The gesture to Armenia was a surprising departure for Turkey, which has
no diplomatic relations with Armenia and has kept the border closed
since 1993. To many Turks and Armenians, a thaw in the relationship
after a personal tragedy suggests a display of humanity toward the
very Armenians who have long referred to Turks as butchers. That
could prove to be a setback for Turkish nationalists who oppose the
country’s membership in the European Union and oppose closer ties to
Armenia if it means admitting to genocide before World War I.

Celalettin Cerrah, the head of the Istanbul security forces, said that
Samast had no ties to any groups and that "the suspect was driven to
commit the crime by his nationalistic feelings."

Diplomatic ties were severed in a dispute over territory, but the
heart of the conflict is the mass killings of Armenians around 1915,
which many countries consider to have been genocide.

Turkey instead calls the loss of life a consequence of a war in
which both sides suffered casualties, and has suggested that envoys
from both sides meet to analyze the history. Armenia has expressed
willingness to participate but insists that the border must first be
reopened to trade.

Many Armenians living abroad hold a much harder line, however, and
are lobbying their U.S. and European governments to deny Turkish
entrance into the European Union until Ankara recognizes the killings
as genocide.

Norman Stone, professor of history at Koc University in Istanbul,
said Dink was killed at a time when Turkey was clearly reacting to
pressure to respond to the Armenian issue.

"There are a lot of balanced people here who say, look, the genocide
issue is unclear, but if you just leave it as a matter of massacres,
then we can start making progress," Stone said during an interview
Monday.

The Turkish invitation signals hope for a new era at a time when
many people in both countries say they are tired of an issue that
threatens their peace and economic welfare.
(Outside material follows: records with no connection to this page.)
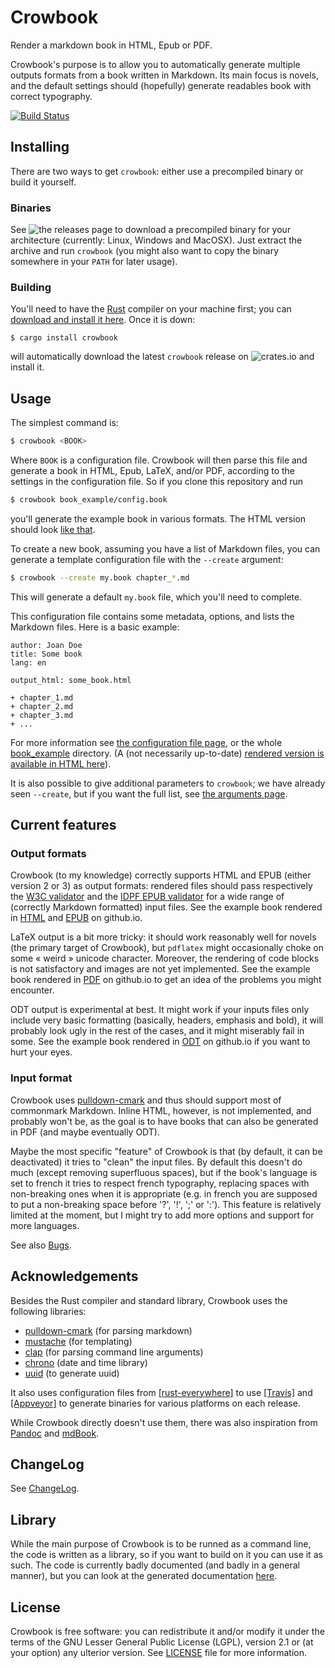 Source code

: Crowbook
========

Render a markdown book in HTML, Epub or PDF.

Crowbook's purpose is to allow you to automatically generate multiple
outputs formats from a book written in Markdown. Its main focus is
novels, and the default settings should (hopefully) generate readables
book with correct typography.

[![Build Status](https://travis-ci.org/lise-henry/crowbook.svg?branch=master)](https://travis-ci.org/lise-henry/crowbook)

Installing
----------

There are two ways to get `crowbook`: either use a precompiled binary
or build it yourself.

### Binaries ###

See
![the releases page](https://github.com/lise-henry/crowbook/releases)
to download a precompiled binary for your architecture (currently:
Linux, Windows and MacOSX). Just extract the archive and run
`crowbook` (you might also want to copy the binary somewhere in your
`PATH` for later usage).

### Building ###

You'll need to have the [Rust](https://www.rust-lang.org/) compiler
on your machine first; you can
[download and install it here](https://www.rust-lang.org/downloads.html). Once
it is down:

```
$ cargo install crowbook
```

will automatically download the latest `crowbook` release on
![crates.io](https://crates.io/crates/crowbook) and install it.

Usage
-----

The simplest command is:

```bash
$ crowbook <BOOK>
```

Where `BOOK` is a configuration file. Crowbook will then parse this
file and generate a book in HTML, Epub, LaTeX, and/or PDF,
according to the settings in the configuration file. So if you clone
this repository and run

```bash
$ crowbook book_example/config.book
```

you'll generate the example book in various formats. The
HTML version should look
[like that](http://lise-henry.github.io/crowbook/book.html).

To create a new book, assuming you have a
list of Markdown files, you can generate a template configuration file
with the `--create` argument:

```bash
$ crowbook --create my.book chapter_*.md
```

This will generate a default `my.book` file, which you'll need to complete.

This configuration file contains some metadata, options, and lists the
Markdown files. Here is a basic example:

```
author: Joan Doe
title: Some book
lang: en

output_html: some_book.html

+ chapter_1.md
+ chapter_2.md
+ chapter_3.md
+ ...
```

For more information see
[the configuration file page](book_example/config.md), or the whole
[book_example](book_example) directory. (A (not necessarily
up-to-date) [rendered version is available in HTML here](http://lise-henry.github.io/crowbook/book.html)).

It is also possible to give additional parameters to `crowbook`;
we have already seen `--create`, but if you want the full list, see
[the arguments page](book_example/arguments.md).

Current features
----------------

### Output formats ###

Crowbook (to my knowledge) correctly supports HTML and EPUB (either
version 2 or 3) as output formats: rendered files should pass
respectively the [W3C validator](https://validator.w3.org/) and the
[IDPF EPUB validator](http://validator.idpf.org/) for a wide range of
(correctly Markdown formatted) input files. See the example book
rendered in [HTML](http://lise-henry.github.io/crowbook/book.html) and
[EPUB](http://lise-henry.github.io/crowbook/book.epub) on github.io.

LaTeX output is a bit more tricky: it should work reasonably well for
novels (the primary target of Crowbook), but `pdflatex` might occasionally
choke on some « weird » unicode character. Moreover, the rendering of code blocks is not
satisfactory and images are not yet implemented. See the example book
rendered in [PDF](http://lise-henry.github.io/crowbook/book.pdf) on
github.io to get an idea of the problems you might encounter.

ODT output is experimental at best. It might work if your inputs files
only include very basic formatting (basically, headers, emphasis and
bold), it will probably look ugly in the rest of the cases, and it
might miserably fail in some. See the example book rendered in
[ODT](http://lise-henry.github.io/crowbook/book.odt) on github.io if
you want to hurt your eyes.

### Input format ###

Crowbook uses
[pulldown-cmark](https://crates.io/crates/pulldown-cmark) and thus
should support most of commonmark Markdown. Inline HTML, however, is
not implemented, and probably won't be, as the goal is to have books
that can also be generated in PDF (and maybe eventually ODT).

Maybe the most specific "feature" of Crowbook is that (by default, it
can be deactivated) it tries to "clean" the input files. By default this
doesn't do much (except removing superfluous spaces), but if the
book's language is set to french it tries to respect french
typography, replacing spaces with non-breaking ones when it is
appropriate (e.g. in french you are supposed to put a non-breaking
space before '?', '!', ';' or ':'). This feature is relatively limited
at the moment, but I might try to add more options and support for
more languages.

See also [Bugs](Bugs.md).


Acknowledgements
----------------

Besides the Rust compiler and standard library, Crowbook uses the
following libraries:

* [pulldown-cmark](https://crates.io/crates/pulldown-cmark) (for
parsing markdown)
* [mustache](https://crates.io/crates/mustache) (for templating)
* [clap](https://github.com/kbknapp/clap-rs) (for parsing command line arguments)
* [chrono](https://crates.io/crates/chrono) (date and time library)
* [uuid](https://crates.io/crates/uuid) (to generate uuid)

It also uses configuration files from
[[rust-everywhere]](https://github.com/japaric/rust-everywhere) to use
[[Travis]](https://travis-ci.org/) and
[[Appveyor]](http://www.appveyor.com/) to generate binaries for
various platforms on each release.

While Crowbook directly doesn't use them, there was also inspiration from [Pandoc](http://pandoc.org/) and [mdBook](https://github.com/azerupi/mdBook).

ChangeLog
---------

See [ChangeLog](ChangeLog.md).

Library
-------

While the main purpose of Crowbook is to be runned as a command line,
the code is written as a library, so if you want to build on it you can
use it as such. The code is currently badly documented (and badly in a
general manner), but you can look at the generated documentation [here](http://lise-henry.github.io/rust/crowbook/).

License 
-------

Crowbook is free software: you can redistribute it and/or modify it
under the terms of the GNU Lesser General Public License (LGPL),
version 2.1 or (at your option) any ulterior version. See 
[LICENSE](LICENSE.md) file for more information.


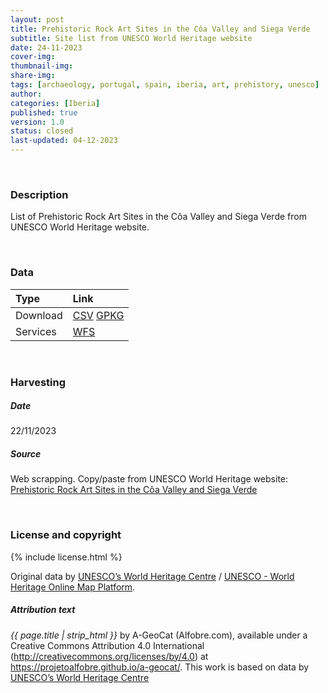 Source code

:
 ```yaml
---
layout: post
title: Prehistoric Rock Art Sites in the Côa Valley and Siega Verde
subtitle: Site list from UNESCO World Heritage website
date: 24-11-2023
cover-img: 
thumbnail-img: 
share-img: 
tags: [archaeology, portugal, spain, iberia, art, prehistory, unesco]
author: 
categories: [Iberia]
published: true
version: 1.0
status: closed
last-updated: 04-12-2023
---
```


<br />

### Description
List of Prehistoric Rock Art Sites in the Côa Valley and Siega Verde from UNESCO World Heritage website.
 
<br />

### Data
 
| Type | Link |
| :------ |:--- |
| Download | <a href="https://projetoalfobre.github.io/alfobre-gis-repository/Iberian_Peninsula/prehistory/rock_art/Prehistoric_Rock_Art_Sites_in_the_Coa_Valley_and_Siega_Verde.csv" class="btn btn-primary tag-btn">CSV</a> <a href="https://projetoalfobre.github.io/alfobre-gis-repository/Iberian_Peninsula/prehistory/rock_art/Prehistoric_Rock_Art_Sites_in_the_Coa_Valley_and_Siega_Verde.gpkg" class="btn btn-primary tag-btn">GPKG</a> |
| Services | <a href="https://qgiscloud.com/alfobre/Prehistoric_Rock_Art_Sites_in_the_Coa_Valley_and_Siega_Verde/wms?SERVICE=WMS&REQUEST=GetCapabilities" class="btn btn-primary tag-btn">WFS</a> |




<br />

### Harvesting
##### Date
22/11/2023


##### Source
Web scrapping. Copy/paste from UNESCO World Heritage website:  [Prehistoric Rock Art Sites in the Côa Valley and Siega Verde](https://whc.unesco.org/en/list/866/maps/)


<br />

### License and copyright
{% include license.html %}

Original data by [UNESCO’s World Heritage Centre](https://whc.unesco.org/) / [UNESCO - World Heritage Online Map Platform](https://whc.unesco.org/en/list/). 

##### Attribution text
*{{ page.title | strip_html }}* by A-GeoCat (Alfobre.com), available under a Creative Commons Attribution 4.0 International (http://creativecommons.org/licenses/by/4.0) at https://projetoalfobre.github.io/a-geocat/. This work is based on data by [UNESCO’s World Heritage Centre](https://whc.unesco.org/)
"Public opinions in both countries, weary of the years-long conflict,
had reached a point of explosion," said Soyak, director of the trade
council in Istanbul. "That’s what lies behind the massive outpouring
for Mr. Dink."

The funeral is shaping up to be far more than a farewell to a
popular, though controversial, figure. The fact that the government
is permitting it to take place on a grand scale is another sign of
a change in Ankara.

A wide boulevard in the heart of Istanbul’s main commercial district
will be closed to traffic as the funeral cortege gathers outside
the offices of the newspaper where Dink was shot. The mayor of
the district, Mustafa Sarigul, said the local government would be
releasing hundreds of birds, a symbol of peace, and passing out
thousands of carnations.

A large crowd is expected to follow the procession for a couple of
kilometers before the body is driven across the Golden Horn to the
Kumkapi district for Mass at the Church of the Virgin Mary. Among
the Turkish government officials expected to attend the Mass are the
interior minister, Abdulkadir Aksu, and the deputy prime minister,
Mehmet Ali Sahin.

Most Armenian Turks live in Istanbul, seen as the center of
intellectual and leftist thought in Turkey. But the anti-nationalist
demonstrations that followed Dink’s killing also surfaced in places as
diverse as Izmir, an Aegean coastal city, and in Sanliurfa and Hatay,
which are close to Turkey’s eastern border with Syria.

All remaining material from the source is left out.